EXERCISE INSTRUCTIONS => Write the full listing out again, word for word, but omit the pictures.

SOURCE MATERIAL =>

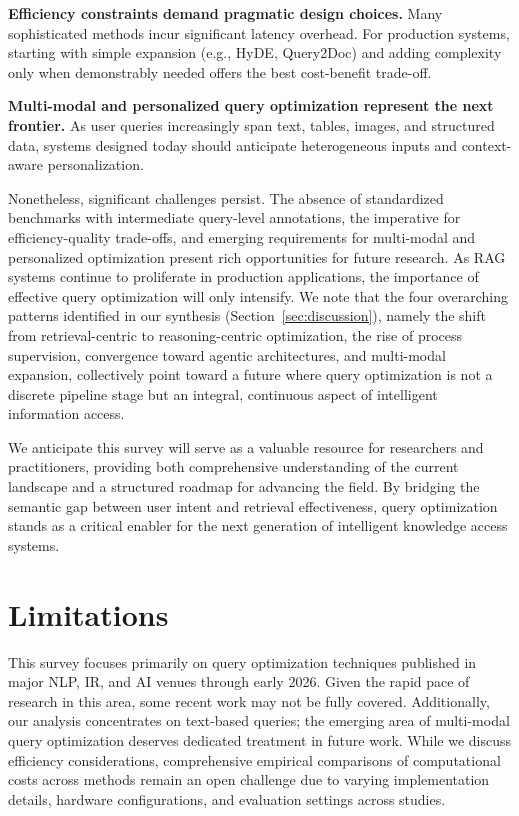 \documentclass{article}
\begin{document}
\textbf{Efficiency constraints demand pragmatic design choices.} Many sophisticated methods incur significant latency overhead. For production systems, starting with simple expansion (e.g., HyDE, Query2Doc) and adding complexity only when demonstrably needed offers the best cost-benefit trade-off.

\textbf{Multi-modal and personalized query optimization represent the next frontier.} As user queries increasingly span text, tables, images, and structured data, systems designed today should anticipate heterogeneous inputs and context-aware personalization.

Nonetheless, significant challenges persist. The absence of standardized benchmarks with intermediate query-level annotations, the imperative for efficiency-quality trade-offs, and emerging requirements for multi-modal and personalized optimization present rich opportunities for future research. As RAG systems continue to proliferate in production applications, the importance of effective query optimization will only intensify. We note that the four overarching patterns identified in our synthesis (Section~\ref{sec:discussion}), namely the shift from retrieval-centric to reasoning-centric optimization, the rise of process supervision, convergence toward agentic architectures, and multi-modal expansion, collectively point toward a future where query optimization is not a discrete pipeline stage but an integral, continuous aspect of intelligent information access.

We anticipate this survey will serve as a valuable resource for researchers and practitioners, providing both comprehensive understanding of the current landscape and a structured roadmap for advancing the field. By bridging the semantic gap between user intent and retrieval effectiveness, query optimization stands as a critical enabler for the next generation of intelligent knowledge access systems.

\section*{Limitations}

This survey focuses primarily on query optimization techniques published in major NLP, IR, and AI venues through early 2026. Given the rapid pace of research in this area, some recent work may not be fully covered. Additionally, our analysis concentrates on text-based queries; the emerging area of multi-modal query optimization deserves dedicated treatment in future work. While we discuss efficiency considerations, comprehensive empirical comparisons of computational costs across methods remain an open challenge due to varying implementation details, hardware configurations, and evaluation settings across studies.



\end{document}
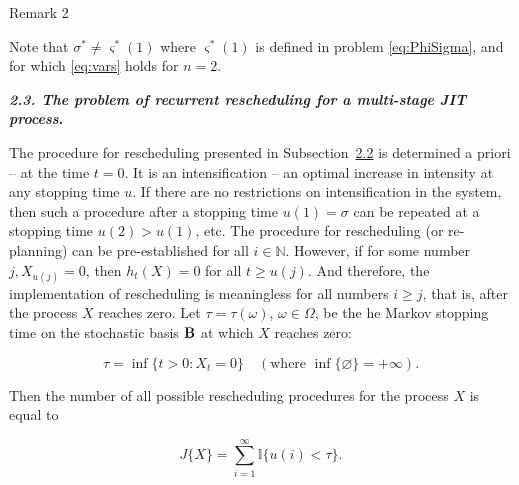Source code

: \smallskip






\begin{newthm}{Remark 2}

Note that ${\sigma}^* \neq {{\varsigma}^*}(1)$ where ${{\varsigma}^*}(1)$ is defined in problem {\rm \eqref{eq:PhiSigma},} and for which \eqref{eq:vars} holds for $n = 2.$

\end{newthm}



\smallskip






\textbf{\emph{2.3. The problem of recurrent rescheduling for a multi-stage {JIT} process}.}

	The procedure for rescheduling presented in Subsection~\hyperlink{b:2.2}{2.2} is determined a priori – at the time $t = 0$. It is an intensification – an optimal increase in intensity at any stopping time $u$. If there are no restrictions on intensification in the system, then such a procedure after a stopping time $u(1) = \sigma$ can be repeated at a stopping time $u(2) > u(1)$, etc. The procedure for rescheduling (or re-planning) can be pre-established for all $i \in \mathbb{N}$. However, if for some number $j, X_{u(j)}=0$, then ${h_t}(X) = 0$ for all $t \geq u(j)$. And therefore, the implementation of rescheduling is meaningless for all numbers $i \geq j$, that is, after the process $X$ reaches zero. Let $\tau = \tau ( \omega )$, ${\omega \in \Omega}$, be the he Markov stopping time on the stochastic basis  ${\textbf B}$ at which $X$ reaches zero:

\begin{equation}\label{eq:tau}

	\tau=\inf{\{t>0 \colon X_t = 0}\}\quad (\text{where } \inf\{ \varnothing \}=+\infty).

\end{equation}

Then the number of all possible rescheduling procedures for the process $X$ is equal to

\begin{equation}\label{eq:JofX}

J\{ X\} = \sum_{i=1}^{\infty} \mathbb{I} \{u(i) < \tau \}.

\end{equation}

ANSWER SPACE =>
 \documentclass{article}
\begin{document}
\textbf{Efficiency constraints demand pragmatic design choices.} Many sophisticated methods incur significant latency overhead. For production systems, starting with simple expansion (e.g., HyDE, Query2Doc) and adding complexity only when demonstrably needed offers the best cost-benefit trade-off.

\textbf{Multi-modal and personalized query optimization represent the next frontier.} As user queries increasingly span text, tables, images, and structured data, systems designed today should anticipate heterogeneous inputs and context-aware personalization.

Nonetheless, significant challenges persist. The absence of standardized benchmarks with intermediate query-level annotations, the imperative for efficiency-quality trade-offs, and emerging requirements for multi-modal and personalized optimization present rich opportunities for future research. As RAG systems continue to proliferate in production applications, the importance of effective query optimization will only intensify. We note that the four overarching patterns identified in our synthesis (Section~\ref{sec:discussion}), namely the shift from retrieval-centric to reasoning-centric optimization, the rise of process supervision, convergence toward agentic architectures, and multi-modal expansion, collectively point toward a future where query optimization is not a discrete pipeline stage but an integral, continuous aspect of intelligent information access.

We anticipate this survey will serve as a valuable resource for researchers and practitioners, providing both comprehensive understanding of the current landscape and a structured roadmap for advancing the field. By bridging the semantic gap between user intent and retrieval effectiveness, query optimization stands as a critical enabler for the next generation of intelligent knowledge access systems.

\section*{Limitations}

This survey focuses primarily on query optimization techniques published in major NLP, IR, and AI venues through early 2026. Given the rapid pace of research in this area, some recent work may not be fully covered. Additionally, our analysis concentrates on text-based queries; the emerging area of multi-modal query optimization deserves dedicated treatment in future work. While we discuss efficiency considerations, comprehensive empirical comparisons of computational costs across methods remain an open challenge due to varying implementation details, hardware configurations, and evaluation settings across studies.



\end{document}
Source code

: \smallskip






\begin{newthm}{Remark 2}

Note that ${\sigma}^* \neq {{\varsigma}^*}(1)$ where ${{\varsigma}^*}(1)$ is defined in problem {\rm \eqref{eq:PhiSigma},} and for which \eqref{eq:vars} holds for $n = 2.$

\end{newthm}



\smallskip






\textbf{\emph{2.3. The problem of recurrent rescheduling for a multi-stage {JIT} process}.}

	The procedure for rescheduling presented in Subsection~\hyperlink{b:2.2}{2.2} is determined a priori – at the time $t = 0$. It is an intensification – an optimal increase in intensity at any stopping time $u$. If there are no restrictions on intensification in the system, then such a procedure after a stopping time $u(1) = \sigma$ can be repeated at a stopping time $u(2) > u(1)$, etc. The procedure for rescheduling (or re-planning) can be pre-established for all $i \in \mathbb{N}$. However, if for some number $j, X_{u(j)}=0$, then ${h_t}(X) = 0$ for all $t \geq u(j)$. And therefore, the implementation of rescheduling is meaningless for all numbers $i \geq j$, that is, after the process $X$ reaches zero. Let $\tau = \tau ( \omega )$, ${\omega \in \Omega}$, be the he Markov stopping time on the stochastic basis  ${\textbf B}$ at which $X$ reaches zero:

\begin{equation}\label{eq:tau}

	\tau=\inf{\{t>0 \colon X_t = 0}\}\quad (\text{where } \inf\{ \varnothing \}=+\infty).

\end{equation}

Then the number of all possible rescheduling procedures for the process $X$ is equal to

\begin{equation}\label{eq:JofX}

J\{ X\} = \sum_{i=1}^{\infty} \mathbb{I} \{u(i) < \tau \}.

\end{equation}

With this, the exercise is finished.